Figure 7.

Central terminal TRPV1 and 5-HT3AR facilitate synaptic transmission to V3 lamina II neurons of the ipsilateral Vc after CCI-ION. (A) Upper: representative traces showed mEPSCs in one neuron of V3 division of the Vc from naïve or CCI-treated mice at 14d. Bottom: summarized mEPSCs frequency (left) and amplitude (right) from V3 neurons in the Vc of different groups (n=5–6 neurons per group). *p<0.05; ***p<0.001 versus naïve. (B) Original traces show mEPSCs during baseline control, application of selective TRPV1 antagonist AMG9810 (10 μM, 3 min) into Vc slices, and washout in one V3 neuron of the Vc from CCI 14 day-treated mice (right). (C) Original traces showed mEPSCs during baseline control and application of 5-HT3AR antagonist Y25130 (5 μM, 3 min) in one V3 lamina II neuron of Vc from CCI 14d-treated mice. (D) Normalized to the pre-drug treatment baseline mEPSCs, pooled data show significant reduction of frequencies (left) of mEPSCs in V3 neurons with blockade of Vc TRPV1 (n=9) or 5-HT3AR function (n=6) 14 days after CCI. However, there was no change of the amplitudes of mEPSCs (right). *p<0.05, ***p<0.001 vs. before drugs. (E) Upper: Typical traces showed sEPSCs (in the absence of TTX) during control, application of 5-HT3AR agonist SR57227 (10 μM, 3 min), pretreatment of AMG9810 plus application of SR57227, and application of AMG9810 alone in one V3 neuron of the Vc slices from naïve mice.

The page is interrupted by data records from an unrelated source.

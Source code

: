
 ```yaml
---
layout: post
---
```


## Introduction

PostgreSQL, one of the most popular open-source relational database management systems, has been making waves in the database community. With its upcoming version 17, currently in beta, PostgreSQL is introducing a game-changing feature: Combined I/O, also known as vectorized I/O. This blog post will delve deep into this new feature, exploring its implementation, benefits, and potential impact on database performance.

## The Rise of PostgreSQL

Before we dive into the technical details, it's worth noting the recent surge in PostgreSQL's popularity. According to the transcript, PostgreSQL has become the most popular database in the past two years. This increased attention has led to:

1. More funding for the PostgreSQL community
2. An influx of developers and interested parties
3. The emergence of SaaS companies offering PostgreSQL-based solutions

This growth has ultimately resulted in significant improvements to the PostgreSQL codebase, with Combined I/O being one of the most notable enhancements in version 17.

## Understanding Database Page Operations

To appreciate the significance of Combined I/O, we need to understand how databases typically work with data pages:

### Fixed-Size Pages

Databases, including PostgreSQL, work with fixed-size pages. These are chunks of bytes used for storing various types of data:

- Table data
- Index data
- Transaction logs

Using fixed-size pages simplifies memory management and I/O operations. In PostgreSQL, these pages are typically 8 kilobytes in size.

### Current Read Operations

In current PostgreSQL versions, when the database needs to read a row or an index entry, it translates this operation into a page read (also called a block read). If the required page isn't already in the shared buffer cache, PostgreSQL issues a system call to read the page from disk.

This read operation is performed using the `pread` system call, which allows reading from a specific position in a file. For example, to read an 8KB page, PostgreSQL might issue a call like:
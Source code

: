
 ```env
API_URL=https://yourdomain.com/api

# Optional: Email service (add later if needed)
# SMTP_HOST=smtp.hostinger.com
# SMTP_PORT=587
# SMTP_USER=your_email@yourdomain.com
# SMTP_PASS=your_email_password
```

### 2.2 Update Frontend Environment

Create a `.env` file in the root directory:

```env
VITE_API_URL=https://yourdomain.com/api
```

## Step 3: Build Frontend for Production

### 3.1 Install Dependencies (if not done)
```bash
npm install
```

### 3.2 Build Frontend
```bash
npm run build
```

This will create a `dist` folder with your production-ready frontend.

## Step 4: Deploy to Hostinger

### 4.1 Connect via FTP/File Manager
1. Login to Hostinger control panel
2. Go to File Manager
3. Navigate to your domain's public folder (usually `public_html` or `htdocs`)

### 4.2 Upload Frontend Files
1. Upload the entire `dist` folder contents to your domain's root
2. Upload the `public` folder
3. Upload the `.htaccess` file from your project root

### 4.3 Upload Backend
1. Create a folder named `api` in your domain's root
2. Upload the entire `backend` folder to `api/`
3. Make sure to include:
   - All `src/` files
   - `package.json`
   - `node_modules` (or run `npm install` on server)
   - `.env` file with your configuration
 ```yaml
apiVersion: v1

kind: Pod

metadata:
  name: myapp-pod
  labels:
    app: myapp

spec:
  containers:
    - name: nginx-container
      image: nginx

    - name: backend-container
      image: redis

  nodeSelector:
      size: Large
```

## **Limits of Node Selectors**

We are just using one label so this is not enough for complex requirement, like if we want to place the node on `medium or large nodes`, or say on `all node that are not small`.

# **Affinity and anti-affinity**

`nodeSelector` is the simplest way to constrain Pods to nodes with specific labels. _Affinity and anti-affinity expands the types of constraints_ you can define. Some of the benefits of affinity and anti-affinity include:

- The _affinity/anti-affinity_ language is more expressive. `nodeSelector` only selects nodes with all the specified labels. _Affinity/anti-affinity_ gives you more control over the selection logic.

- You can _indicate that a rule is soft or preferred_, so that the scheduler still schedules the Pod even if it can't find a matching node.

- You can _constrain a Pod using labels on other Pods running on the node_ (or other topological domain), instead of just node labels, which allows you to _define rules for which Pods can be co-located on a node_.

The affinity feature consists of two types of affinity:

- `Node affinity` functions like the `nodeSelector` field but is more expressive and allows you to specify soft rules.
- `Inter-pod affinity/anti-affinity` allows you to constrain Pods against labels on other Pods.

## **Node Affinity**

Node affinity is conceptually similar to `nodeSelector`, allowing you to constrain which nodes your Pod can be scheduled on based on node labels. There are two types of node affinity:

Bottom: Normalized to the baseline sEPSCs, pooled data demonstrated that 10 μM SR57227-induced increase of the frequency (the left) but not the amplitude (the right) of sEPSCs in 7 neurons from the Vc slices of naïve mice. Pretreatment of AMG9810 attenuated SR57227-induced increase of the frequency of sEPSCs without effects on baseline control. ***p<0.001, vs. baseline control; ^#p<0.05 vs. SR57227 alone. (F) Effects of intra-Vc injection of AMG9810 (5 pmol/0.5μl) on CCI-induced mechanical hyperalgesia 14 days after nerve injury (n=6–8 mice per groups). **p<0.01, vs. baseline; #, p<0.05 vs. before drug treatment.